Action item: Return, from the material below, each line in which "journey" occurs.

Supplied data:

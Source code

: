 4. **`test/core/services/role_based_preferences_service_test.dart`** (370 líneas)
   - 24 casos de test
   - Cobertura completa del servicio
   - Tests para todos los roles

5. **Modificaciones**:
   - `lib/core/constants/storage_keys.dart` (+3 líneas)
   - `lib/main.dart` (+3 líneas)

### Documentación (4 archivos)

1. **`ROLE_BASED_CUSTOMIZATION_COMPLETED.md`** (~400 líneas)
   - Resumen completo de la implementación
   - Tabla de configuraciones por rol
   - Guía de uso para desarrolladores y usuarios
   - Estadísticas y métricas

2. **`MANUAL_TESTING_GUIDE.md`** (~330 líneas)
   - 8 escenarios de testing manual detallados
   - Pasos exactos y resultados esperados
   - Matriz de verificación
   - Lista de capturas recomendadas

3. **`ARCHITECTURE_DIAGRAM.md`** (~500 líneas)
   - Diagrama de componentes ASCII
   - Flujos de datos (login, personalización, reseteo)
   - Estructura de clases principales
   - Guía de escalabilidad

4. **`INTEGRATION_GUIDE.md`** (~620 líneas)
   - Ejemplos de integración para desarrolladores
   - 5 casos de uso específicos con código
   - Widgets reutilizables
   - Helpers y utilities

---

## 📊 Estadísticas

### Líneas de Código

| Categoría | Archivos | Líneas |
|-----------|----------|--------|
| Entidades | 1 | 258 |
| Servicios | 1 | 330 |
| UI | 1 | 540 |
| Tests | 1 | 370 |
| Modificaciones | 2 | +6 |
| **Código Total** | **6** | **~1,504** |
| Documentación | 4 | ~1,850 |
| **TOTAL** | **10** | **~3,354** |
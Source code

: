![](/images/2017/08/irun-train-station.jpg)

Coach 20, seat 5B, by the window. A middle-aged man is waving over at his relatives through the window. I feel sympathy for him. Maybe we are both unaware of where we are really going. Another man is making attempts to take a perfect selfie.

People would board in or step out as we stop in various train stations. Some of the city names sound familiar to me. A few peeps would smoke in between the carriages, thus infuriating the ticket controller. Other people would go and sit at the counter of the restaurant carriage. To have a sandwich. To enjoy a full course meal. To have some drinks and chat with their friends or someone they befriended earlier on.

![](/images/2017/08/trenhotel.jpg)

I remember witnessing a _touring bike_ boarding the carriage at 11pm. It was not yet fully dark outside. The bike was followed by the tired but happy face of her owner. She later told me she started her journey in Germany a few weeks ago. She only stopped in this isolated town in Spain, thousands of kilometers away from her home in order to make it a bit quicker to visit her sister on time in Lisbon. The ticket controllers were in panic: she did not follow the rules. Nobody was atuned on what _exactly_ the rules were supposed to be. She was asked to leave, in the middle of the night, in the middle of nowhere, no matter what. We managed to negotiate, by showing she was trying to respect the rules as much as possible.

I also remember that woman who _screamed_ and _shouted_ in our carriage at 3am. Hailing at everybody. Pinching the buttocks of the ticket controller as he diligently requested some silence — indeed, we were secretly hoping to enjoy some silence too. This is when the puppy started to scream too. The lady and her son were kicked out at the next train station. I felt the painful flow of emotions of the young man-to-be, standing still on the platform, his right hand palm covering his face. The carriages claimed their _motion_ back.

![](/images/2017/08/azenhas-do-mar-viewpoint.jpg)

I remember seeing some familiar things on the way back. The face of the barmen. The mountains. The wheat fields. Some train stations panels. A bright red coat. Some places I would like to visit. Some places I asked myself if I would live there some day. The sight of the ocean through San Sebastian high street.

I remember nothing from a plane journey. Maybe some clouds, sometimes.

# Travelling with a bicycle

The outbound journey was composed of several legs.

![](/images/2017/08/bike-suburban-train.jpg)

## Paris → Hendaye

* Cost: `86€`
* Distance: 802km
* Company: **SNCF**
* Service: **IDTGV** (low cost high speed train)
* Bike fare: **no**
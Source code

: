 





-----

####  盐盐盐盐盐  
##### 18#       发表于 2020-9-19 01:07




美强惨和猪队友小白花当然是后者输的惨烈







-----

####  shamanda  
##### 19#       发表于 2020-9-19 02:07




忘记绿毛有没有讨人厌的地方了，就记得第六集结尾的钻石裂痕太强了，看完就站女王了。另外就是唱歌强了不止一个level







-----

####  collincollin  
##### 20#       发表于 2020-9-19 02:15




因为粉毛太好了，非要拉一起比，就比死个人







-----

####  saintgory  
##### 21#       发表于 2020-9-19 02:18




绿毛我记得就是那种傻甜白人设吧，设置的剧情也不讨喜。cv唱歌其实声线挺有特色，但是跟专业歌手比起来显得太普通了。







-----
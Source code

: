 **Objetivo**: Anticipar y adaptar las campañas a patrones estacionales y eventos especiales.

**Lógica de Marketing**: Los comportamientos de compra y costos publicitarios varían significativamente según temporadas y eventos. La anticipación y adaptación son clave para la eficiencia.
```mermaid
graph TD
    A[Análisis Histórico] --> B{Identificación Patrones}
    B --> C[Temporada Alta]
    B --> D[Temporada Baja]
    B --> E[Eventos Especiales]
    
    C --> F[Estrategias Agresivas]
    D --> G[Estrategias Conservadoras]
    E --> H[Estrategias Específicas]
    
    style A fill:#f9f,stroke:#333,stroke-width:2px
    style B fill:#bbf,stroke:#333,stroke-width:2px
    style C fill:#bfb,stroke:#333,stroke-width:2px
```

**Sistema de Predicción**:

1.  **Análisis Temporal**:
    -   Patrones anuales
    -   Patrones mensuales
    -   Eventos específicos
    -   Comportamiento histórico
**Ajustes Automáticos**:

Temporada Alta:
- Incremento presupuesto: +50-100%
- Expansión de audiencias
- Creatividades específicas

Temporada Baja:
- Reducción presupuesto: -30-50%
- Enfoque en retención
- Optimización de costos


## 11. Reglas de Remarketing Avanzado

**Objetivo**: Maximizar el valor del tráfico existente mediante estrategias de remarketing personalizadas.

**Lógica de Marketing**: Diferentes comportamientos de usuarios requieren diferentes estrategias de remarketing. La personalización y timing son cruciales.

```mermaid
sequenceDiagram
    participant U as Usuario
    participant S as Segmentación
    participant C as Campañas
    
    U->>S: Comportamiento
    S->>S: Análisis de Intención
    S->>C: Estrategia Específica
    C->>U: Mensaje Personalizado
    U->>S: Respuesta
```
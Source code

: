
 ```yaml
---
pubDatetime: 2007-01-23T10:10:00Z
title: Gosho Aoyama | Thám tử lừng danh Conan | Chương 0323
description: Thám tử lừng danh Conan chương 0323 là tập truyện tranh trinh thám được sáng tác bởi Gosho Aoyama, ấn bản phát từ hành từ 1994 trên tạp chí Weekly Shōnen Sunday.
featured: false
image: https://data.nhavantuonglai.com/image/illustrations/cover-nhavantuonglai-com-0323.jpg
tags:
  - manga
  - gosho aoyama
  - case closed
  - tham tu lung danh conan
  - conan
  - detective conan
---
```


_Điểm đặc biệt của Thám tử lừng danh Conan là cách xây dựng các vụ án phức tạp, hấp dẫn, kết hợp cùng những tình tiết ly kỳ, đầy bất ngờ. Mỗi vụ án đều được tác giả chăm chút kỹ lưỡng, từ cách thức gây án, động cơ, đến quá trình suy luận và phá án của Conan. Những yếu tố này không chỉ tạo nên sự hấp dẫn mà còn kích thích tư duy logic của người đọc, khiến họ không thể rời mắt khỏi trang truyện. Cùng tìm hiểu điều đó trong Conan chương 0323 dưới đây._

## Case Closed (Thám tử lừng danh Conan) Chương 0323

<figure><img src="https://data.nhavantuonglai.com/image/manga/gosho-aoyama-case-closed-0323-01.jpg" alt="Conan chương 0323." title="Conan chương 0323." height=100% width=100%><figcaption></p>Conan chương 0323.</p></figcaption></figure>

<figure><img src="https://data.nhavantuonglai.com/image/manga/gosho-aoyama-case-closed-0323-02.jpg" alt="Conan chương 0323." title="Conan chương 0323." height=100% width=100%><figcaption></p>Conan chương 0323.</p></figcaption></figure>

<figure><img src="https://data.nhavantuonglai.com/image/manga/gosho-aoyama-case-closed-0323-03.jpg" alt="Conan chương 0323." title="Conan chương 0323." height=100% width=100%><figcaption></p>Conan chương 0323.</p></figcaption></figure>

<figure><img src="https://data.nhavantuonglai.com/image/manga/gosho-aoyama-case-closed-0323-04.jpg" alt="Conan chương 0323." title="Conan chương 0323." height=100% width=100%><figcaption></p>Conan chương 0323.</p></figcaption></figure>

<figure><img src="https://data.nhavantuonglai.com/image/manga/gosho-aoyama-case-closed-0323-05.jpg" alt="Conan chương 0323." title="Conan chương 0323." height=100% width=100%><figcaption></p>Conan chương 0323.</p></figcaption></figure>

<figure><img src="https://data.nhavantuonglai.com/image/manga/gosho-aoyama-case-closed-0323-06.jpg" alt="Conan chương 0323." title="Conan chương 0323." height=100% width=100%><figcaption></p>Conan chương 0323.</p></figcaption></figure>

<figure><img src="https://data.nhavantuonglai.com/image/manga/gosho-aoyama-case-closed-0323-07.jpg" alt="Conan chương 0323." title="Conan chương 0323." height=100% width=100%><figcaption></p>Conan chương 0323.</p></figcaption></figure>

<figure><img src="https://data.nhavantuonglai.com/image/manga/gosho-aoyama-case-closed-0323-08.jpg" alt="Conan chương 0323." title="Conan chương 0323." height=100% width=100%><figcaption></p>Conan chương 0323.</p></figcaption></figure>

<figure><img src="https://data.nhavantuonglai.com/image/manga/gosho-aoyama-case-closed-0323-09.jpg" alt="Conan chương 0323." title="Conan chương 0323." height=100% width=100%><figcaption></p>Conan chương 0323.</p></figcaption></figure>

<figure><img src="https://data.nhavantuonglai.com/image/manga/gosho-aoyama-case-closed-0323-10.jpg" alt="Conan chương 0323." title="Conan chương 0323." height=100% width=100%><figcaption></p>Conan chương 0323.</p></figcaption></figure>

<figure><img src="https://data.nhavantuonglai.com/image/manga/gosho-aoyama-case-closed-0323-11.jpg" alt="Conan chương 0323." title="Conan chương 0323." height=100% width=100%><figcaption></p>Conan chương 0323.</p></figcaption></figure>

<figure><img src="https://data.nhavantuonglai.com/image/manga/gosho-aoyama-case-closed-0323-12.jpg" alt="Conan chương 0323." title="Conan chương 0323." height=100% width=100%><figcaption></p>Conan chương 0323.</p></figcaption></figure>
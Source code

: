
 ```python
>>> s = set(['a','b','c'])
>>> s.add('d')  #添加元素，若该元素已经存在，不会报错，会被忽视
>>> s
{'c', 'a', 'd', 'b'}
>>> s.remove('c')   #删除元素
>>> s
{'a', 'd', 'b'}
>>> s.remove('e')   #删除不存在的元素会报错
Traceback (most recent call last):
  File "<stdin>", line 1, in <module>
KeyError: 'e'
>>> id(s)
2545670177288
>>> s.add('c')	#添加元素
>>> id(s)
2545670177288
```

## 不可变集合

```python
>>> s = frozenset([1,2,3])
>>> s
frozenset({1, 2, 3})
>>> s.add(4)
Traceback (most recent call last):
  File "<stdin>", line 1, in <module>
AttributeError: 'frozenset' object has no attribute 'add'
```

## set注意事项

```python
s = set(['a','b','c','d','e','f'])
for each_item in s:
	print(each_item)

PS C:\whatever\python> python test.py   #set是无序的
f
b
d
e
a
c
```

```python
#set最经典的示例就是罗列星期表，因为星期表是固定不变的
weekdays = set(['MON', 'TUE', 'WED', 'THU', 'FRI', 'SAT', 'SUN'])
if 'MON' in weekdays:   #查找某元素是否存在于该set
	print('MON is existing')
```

Response box:
I remember witnessing a _touring bike_ boarding the carriage at 11pm. It was not yet fully dark outside. The bike was followed by the tired but happy face of her owner. She later told me she started her journey in Germany a few weeks ago. She only stopped in this isolated town in Spain, thousands of kilometers away from her home in order to make it a bit quicker to visit her sister on time in Lisbon. The ticket controllers were in panic: she did not follow the rules. Nobody was atuned on what _exactly_ the rules were supposed to be. She was asked to leave, in the middle of the night, in the middle of nowhere, no matter what. We managed to negotiate, by showing she was trying to respect the rules as much as possible.
I remember nothing from a plane journey. Maybe some clouds, sometimes.
The outbound journey was composed of several legs.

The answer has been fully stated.